Today, the BEA released updated estimates for GDP in the second quarter as well as their annual revision which can affect data going back several years.  The report showed that GDP continued to grow at a strong pace in Q2, rising 3.0%, driven by strong consumer spending and business investment.  Real GDI (gross domestic income, an alternative measure of economic output) growth was estimated to be 3.2% per quarter in the first half of the year, a large upward revision over the previous estimate of 1.3%, largely due to faster compensation growth.  Over the last four quarters, real GDP growth was 3.0% and real GDI growth was 3.5%, both higher than they were a year ago.  Today’s data reconfirm that the economy is continuing its strong performance, powered by a healthy labor market that is producing jobs and real income growth for American workers (see our recent blog on how the U.S. economy has defied forecasters expectations).

The revisions to earlier data provide an updated view on the performance of the US economy as it recovered from the COVID recession, revealing that the recovery was even stronger than previously known.  Output growth is now estimated to have been higher over 2021-2023 (productivity growth—output per hour of work—is also likely to be revised up, but those data are not in this report).  Further, real disposable personal income is now estimated to have grown faster since 2021, and implied that the historically low saving rate in the last quarter was substantially understated (5.2% currently vs. 3.3% previously). 
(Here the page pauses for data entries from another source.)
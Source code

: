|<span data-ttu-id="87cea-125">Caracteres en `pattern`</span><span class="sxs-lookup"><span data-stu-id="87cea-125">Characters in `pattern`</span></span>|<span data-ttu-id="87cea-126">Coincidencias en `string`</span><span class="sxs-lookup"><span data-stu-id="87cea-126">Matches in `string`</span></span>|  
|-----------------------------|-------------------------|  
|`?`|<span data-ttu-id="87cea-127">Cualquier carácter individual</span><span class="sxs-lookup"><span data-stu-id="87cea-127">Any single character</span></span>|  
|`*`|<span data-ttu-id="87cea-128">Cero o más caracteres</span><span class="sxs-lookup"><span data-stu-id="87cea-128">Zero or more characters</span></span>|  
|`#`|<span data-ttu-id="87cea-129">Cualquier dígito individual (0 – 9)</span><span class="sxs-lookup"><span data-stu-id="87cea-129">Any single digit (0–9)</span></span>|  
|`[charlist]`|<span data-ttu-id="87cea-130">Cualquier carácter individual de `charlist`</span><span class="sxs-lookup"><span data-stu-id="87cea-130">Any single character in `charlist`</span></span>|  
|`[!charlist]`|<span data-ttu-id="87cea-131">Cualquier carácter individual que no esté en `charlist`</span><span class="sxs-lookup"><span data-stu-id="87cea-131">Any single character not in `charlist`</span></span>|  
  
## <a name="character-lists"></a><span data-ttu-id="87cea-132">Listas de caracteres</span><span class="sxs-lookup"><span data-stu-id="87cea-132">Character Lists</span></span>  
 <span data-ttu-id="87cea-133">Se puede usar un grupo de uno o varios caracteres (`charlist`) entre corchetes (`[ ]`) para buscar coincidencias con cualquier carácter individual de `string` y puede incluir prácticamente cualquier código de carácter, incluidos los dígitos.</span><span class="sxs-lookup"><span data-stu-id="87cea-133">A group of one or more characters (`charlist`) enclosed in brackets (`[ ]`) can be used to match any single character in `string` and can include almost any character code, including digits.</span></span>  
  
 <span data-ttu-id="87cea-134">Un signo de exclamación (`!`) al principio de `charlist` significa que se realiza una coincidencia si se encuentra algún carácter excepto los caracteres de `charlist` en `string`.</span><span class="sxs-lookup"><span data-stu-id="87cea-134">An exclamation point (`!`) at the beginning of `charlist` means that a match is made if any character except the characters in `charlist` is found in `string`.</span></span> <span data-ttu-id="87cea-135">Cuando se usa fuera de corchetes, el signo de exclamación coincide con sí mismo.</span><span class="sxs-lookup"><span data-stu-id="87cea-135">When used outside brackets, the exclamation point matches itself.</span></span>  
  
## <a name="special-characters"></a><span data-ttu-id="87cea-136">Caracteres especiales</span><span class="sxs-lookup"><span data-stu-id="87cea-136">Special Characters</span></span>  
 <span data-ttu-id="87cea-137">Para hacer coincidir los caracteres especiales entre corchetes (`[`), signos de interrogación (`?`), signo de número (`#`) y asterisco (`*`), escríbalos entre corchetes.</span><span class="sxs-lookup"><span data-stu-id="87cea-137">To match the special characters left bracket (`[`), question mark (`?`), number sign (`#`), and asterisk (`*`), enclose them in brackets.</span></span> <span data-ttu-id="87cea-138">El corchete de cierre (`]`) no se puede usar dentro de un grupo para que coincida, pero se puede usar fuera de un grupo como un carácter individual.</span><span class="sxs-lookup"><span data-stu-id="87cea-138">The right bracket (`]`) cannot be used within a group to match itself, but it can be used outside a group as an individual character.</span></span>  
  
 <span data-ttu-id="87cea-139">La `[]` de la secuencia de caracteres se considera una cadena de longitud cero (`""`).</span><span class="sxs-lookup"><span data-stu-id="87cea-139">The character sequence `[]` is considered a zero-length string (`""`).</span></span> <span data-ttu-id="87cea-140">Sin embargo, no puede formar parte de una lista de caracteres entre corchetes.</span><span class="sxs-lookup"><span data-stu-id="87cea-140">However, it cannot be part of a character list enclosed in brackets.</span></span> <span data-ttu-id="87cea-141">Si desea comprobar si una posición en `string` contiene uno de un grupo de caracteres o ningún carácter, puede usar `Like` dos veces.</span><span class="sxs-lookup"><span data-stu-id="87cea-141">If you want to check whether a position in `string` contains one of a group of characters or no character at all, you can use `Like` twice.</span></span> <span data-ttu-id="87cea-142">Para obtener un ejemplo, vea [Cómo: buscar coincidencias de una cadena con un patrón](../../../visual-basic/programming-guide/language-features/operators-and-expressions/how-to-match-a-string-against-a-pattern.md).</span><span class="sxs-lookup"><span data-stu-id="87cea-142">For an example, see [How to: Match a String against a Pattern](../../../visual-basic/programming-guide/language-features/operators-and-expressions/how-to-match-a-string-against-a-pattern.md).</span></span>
The annual revisions stem from the BEA’s usual procedures of incorporating more up-to-date and comprehensive data from sources such as the Service Annual Survey from the Census Bureau, the Statistics of Income Data from the Internal Revenue Service, and more.  Further details on the results of the revision and the methodology can be found here.

Figure 1 shows that through the end of 2023, real GDP was revised up a cumulative 1.2%, with upward revisions to growth in each 2021-2023.  Real GDP was revised up a further 0.1% through 2024Q2.

Figure 2 shows that the source of the upward revisions was mainly due to stronger consumer spending, which cumulatively (through 2023Q4) accounted for about 0.8 p.p.t. of the upward revision to real GDP (navy bars).  The upward revision to consumer spending was due to stronger services spending.  Another piece of the upward revision—about 0.5 p.p.t—was due to stronger business investment (blue bars), largely in factories and equipment.  On the other hand, government spending and net exports were a slightly larger drag than before, especially in 2023 (combined in teal residual bars).

The revisions also helped to ameliorate the gap between two common measures of economic output, gross domestic product and gross domestic income.  In principle, both measures should be the same according to basic macroeconomic accounting identities.  In practice, though, the difference between the two, called the “statistical discrepancy” by the BEA, arises due to measurement difficulties.  The statistical discrepancy increased substantially over the last two years as GDI was unusually low relative to GDP (the discrepancy was 2.7% of GDP in 2024Q2, nearly its highest on record compared with current-vintage estimates). 

Some analysts worried that GDI was closer to reality over the last couple of years, suggesting the economy was not as strong as we thought. Fortunately, however, the new data show the opposite. Real GDI revised up by 3.8% cumulatively through 24Q2, even more than the upward revision to GDP (1.3%).  The bulk of the upward revision was due to stronger profits in new IRS data that the BEA incorporated today.  The upward revision to GDI reduced the statistical discrepancy to 0.3% of GDP in 2024Q2, as shown by the blue line in Figure 3, near its mean over pre-pandemic history.

Personal income was also revised up, primarily derived from stronger interest and dividend income, business income, and compensation (mainly in 2024Q1 and Q2).  After these new data, real per capita disposable personal income excluding transfers, a measure we have pointed to, is up $3,700 from 2019Q4 (compared to $2,000 previously, both in 2024Q2 dollars) and $3,200 from 2020Q4 (compared to $1,500 before).  Further, the increase in incomes boosted the saving rate from 3.3% to 5.2% in 2024Q2.  This is welcome news as the saving rate had been running at historically low levels, suggesting that consumers were stretching their budgets further in recent quarters.  In the revised data, the saving rate has been rising since 2022Q2 and sits right at the average of the saving rate from 2000-2019.

As President Biden spoke about last week, the current expansion has been unique in terms of maintaining strong growth amidst significant disinflation. Of course, our work is not done, in terms of lowering cost pressures and making sure all Americans benefit from this aggregate growth. But today’s revisions underscore and even amplify the President’s economic case.